### Exercise aim
Among the entries that follow, find every line with the word "localhost" and copy it.

### Records from a data collection
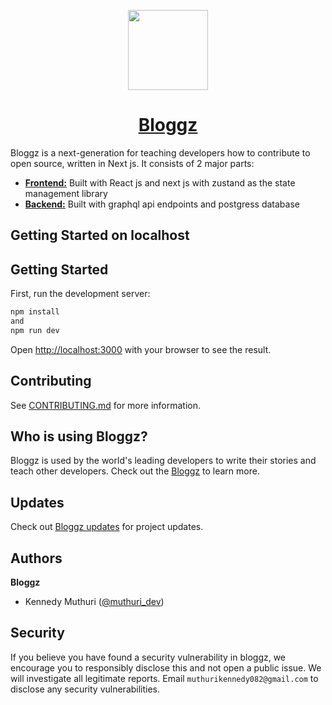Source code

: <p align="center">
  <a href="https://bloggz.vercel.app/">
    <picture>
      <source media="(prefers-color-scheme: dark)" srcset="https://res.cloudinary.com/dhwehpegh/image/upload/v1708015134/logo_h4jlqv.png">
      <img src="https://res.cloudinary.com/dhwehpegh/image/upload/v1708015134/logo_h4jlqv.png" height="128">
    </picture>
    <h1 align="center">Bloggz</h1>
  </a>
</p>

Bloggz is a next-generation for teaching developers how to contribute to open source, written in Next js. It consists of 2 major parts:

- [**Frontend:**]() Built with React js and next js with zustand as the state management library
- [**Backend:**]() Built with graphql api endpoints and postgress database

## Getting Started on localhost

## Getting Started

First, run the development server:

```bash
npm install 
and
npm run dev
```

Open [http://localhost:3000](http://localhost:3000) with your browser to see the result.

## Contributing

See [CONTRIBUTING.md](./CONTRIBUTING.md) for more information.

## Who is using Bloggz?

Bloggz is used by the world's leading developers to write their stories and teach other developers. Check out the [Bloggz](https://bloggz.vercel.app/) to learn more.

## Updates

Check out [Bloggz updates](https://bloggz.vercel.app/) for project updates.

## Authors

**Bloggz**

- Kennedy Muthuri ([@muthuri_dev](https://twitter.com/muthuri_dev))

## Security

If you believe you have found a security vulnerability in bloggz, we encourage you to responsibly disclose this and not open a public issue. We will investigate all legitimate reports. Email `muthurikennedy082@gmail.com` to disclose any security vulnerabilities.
...
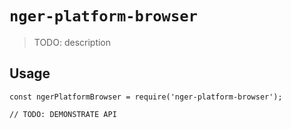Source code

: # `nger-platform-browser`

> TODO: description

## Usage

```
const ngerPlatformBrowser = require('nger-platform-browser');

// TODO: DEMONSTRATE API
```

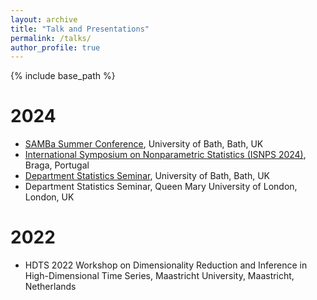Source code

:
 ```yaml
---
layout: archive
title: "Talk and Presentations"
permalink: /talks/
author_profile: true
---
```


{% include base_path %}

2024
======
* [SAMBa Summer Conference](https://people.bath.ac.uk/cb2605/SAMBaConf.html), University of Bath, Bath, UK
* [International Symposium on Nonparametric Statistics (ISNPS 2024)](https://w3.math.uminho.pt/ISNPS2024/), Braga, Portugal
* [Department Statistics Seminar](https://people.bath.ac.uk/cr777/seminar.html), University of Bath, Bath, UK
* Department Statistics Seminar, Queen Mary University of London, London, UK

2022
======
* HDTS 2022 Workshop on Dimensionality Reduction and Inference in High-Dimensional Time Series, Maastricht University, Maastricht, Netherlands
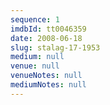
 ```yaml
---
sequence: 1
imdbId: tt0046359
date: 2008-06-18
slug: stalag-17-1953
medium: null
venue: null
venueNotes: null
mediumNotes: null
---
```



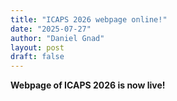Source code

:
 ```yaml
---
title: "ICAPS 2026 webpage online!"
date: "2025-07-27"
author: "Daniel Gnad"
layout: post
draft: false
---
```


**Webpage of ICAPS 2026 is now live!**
---
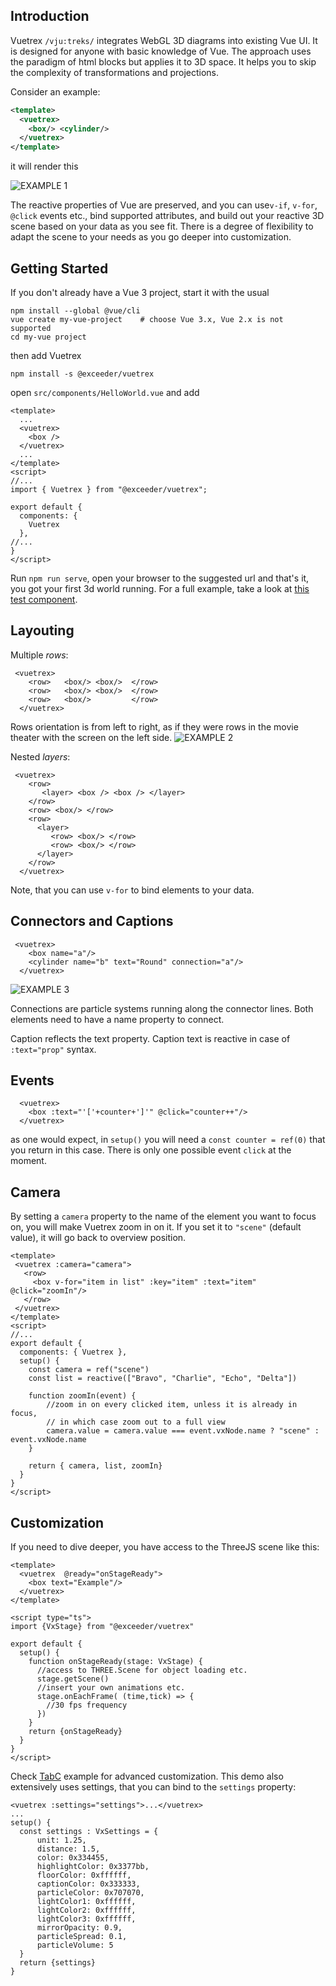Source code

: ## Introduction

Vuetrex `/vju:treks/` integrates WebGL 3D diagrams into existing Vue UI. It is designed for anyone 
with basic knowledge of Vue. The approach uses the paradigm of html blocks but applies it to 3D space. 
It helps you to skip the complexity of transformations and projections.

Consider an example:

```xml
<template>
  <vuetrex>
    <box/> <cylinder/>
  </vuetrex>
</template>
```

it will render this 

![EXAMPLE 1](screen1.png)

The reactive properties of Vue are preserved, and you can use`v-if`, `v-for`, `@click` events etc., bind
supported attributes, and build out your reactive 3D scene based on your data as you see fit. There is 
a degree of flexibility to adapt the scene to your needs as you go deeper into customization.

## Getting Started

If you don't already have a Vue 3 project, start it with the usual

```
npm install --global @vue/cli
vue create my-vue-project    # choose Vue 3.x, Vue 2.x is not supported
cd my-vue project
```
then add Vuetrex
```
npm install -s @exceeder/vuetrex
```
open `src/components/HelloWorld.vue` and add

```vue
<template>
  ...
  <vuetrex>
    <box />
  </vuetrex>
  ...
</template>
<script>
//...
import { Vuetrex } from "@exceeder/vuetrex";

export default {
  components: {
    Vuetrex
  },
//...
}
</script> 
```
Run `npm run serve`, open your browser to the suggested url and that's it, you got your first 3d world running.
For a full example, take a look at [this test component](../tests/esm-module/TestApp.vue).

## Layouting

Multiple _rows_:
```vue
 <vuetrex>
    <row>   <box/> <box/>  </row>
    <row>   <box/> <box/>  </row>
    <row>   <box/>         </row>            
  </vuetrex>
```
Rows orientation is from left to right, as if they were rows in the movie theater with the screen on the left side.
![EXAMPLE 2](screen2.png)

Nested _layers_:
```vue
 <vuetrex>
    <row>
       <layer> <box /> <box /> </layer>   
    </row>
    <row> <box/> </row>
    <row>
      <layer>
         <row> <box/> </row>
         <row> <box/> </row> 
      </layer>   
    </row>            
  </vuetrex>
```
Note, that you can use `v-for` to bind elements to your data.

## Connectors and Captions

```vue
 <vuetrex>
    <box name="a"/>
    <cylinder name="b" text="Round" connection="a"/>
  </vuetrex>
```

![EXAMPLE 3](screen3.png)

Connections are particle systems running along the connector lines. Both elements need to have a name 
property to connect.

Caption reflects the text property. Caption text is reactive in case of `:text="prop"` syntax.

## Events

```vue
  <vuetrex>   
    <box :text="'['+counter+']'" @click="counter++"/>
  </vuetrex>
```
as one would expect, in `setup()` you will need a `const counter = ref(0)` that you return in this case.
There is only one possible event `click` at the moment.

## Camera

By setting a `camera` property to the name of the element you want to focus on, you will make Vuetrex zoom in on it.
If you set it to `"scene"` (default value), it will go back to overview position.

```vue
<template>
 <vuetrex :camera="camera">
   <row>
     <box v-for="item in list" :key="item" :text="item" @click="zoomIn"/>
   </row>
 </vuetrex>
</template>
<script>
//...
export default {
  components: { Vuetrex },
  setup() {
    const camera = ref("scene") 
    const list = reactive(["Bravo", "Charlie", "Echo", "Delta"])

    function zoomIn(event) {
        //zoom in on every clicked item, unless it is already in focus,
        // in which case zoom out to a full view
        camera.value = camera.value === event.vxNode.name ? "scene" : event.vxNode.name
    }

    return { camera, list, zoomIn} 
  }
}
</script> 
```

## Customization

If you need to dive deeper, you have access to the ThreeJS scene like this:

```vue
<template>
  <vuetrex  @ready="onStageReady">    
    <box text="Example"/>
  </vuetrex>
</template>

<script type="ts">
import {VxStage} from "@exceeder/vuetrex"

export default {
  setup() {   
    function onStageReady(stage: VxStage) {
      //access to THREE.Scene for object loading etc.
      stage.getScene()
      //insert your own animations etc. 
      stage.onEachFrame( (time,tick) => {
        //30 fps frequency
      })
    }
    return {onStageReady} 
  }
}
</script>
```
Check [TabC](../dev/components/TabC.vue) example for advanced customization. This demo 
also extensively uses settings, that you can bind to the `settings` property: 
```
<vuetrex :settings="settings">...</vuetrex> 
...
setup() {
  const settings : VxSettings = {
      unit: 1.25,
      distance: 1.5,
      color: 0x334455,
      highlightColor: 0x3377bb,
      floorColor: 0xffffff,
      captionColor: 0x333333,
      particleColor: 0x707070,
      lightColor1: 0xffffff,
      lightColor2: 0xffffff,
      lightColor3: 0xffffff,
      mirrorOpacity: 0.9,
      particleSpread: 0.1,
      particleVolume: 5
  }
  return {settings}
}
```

### Written reply
## Getting Started on localhost
Open [http://localhost:3000](http://localhost:3000) with your browser to see the result.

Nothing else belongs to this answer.